Colorado DAs Frustrated by CBI Lack of Transparency About DNA Analyst | Westword

DAs Frustrated With CBI Over Lack of Transparency Surrounding Disgraced DNA Analyst Missy Woods

"Prosecutors around the state have waited anxiously for information because of the impact on victims, the accused, and our ability to do justice."
Former CBI analyst Yvonne "Missy" Woods has been accused of manipulating DNA data and evidence in hundreds of criminal cases.
Former CBI analyst Yvonne "Missy" Woods has been accused of manipulating DNA data and evidence in hundreds of criminal cases. Getty Images
Share this:
For district attorneys across the state — both past and present — Yvonne "Missy" Woods is a name that keeps many of them up at night.

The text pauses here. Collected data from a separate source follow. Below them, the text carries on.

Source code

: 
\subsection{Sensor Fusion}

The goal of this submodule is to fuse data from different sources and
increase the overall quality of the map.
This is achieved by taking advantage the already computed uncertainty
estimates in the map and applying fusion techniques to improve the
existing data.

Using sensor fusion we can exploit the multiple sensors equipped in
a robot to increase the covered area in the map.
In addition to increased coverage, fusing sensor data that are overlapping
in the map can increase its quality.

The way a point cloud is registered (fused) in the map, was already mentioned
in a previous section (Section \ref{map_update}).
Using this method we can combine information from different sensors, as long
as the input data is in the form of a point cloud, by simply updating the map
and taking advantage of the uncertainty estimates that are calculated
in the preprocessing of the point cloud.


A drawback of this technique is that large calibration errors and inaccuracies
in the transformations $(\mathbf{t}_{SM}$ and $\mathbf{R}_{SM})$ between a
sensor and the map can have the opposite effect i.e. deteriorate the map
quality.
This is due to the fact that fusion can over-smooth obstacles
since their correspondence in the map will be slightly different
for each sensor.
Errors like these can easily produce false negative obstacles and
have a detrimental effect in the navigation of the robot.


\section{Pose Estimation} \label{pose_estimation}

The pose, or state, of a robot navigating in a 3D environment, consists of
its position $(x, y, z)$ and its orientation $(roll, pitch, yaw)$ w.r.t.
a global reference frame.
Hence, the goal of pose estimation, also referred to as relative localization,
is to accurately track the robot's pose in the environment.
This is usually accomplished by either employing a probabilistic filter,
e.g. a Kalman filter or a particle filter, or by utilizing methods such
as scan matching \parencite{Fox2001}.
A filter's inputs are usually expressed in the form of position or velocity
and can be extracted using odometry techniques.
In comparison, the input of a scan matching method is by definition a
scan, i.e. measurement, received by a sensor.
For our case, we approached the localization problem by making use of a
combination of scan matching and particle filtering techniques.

"The impact of her misconduct cannot be overstated," says 17th Judicial District Attorney Brian Mason of Woods, a disgraced DNA expert who used to work for the Colorado Bureau of Investigation and was outed last year for manipulating data.

"I have had former employees of the DA's office, former prosecutors, reach out saying, 'Was that terrible murder case I was on impacted by this?'" Mason tells Westword. "They built relationships with families and victims' families and thought that they had secured justice in these cases and that these cases were done, and that the victims and their families could have peace. And that is thrown into question now by these revelations from CBI."

The CBI investigation released last month said that Woods — who retired in November 2023, a month after the agency began its investigation and the day it was announced — was found to have "deviated from standard testing protocols and cut corners, calling into question the reliability of the testing she conducted" throughout her decades-long career. She deleted and altered data that "concealed her tampering with controls," deleted data that "concealed her failure to troubleshoot issues within the testing process" and failed to provide "thorough documentation in the case record" related to tests she performed, the agency says.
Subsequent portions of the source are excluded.